Verification of candidate biomarkers requires specific assays to selectively detect and quantify target proteins in accessible biofluids. The primary objective of verification is to screen potential ...biomarkers to ensure that only the highest quality candidates from the discovery phase are taken forward into preclinical validation. Because antibody reagents for a clinical grade immunoassay often exist for a small number of candidates, alternative methodologies are required to credential new and unproven candidates in a statistically viable number of serum or plasma samples. Using multiple reaction monitoring coupled with stable isotope dilution MS, we developed quantitative, multiplexed assays in plasma for six proteins of clinical relevance to cardiac injury. The process described does not require antibodies for immunoaffinity enrichment of either proteins or peptides. Limits of detection and quantitation for each signature peptide used as surrogates for the target proteins were determined by the method of standard addition using synthetic peptides and plasma from a healthy donor. Limits of quantitation ranged from 2 to 15 ng/ml for most of the target proteins. Quantitative measurements were obtained for one to two signature peptides derived from each target protein, including low abundance protein markers of cardiac injury in the nanogram/milliliter range such as the cardiac troponins. Intra- and interassay coefficients of variation were predominantly <10 and 25%, respectively.
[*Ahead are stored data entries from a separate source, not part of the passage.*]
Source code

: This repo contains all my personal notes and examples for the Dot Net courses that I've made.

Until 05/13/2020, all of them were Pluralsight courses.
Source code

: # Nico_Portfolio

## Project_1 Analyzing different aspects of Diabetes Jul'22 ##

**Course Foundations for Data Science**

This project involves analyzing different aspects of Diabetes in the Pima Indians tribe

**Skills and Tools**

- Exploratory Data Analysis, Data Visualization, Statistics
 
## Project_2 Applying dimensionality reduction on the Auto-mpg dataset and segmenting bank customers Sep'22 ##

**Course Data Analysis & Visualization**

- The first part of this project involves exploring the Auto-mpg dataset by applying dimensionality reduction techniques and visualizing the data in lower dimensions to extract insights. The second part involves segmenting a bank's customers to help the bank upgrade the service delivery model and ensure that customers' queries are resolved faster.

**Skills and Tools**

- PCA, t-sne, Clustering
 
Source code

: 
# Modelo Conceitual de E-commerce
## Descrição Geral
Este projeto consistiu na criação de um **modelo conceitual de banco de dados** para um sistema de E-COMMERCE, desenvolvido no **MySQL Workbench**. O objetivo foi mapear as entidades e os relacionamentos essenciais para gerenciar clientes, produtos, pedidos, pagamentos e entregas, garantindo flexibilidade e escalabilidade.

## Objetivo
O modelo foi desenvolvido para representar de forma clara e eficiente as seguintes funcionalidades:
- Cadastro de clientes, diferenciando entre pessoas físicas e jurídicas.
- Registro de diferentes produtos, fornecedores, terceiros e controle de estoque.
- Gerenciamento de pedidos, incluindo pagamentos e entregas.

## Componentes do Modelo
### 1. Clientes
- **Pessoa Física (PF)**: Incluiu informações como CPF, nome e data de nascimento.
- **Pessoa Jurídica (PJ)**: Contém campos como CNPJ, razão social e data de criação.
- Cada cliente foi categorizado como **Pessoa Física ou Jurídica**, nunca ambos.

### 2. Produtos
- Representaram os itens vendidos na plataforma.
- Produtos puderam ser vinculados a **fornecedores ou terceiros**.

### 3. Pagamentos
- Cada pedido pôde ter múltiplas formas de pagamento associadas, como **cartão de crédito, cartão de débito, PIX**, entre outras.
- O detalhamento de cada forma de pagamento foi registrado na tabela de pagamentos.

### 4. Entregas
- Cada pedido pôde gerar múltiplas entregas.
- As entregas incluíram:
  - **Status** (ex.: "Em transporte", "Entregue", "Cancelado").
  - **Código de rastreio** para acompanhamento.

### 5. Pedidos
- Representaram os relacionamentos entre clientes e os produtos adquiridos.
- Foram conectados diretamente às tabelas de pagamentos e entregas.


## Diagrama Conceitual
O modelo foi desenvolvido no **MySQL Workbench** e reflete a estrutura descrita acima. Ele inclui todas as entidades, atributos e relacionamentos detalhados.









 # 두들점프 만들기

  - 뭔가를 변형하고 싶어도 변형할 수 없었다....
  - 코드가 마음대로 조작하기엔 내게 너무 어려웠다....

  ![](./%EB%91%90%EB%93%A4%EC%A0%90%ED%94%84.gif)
The configured multiplex assay was then used to measure levels of these proteins across three time points in six patients undergoing alcohol septal ablation for hypertrophic obstructive cardiomyopathy. These results are the first demonstration of a multiplexed, MS-based assay for detection and quantification of changes in concentration of proteins associated with cardiac injury in the low nanogram/milliliter range. Our results also demonstrate that these assays retain the necessary precision, reproducibility, and sensitivity to be applied to novel and uncharacterized candidate biomarkers for verification of proteins in blood.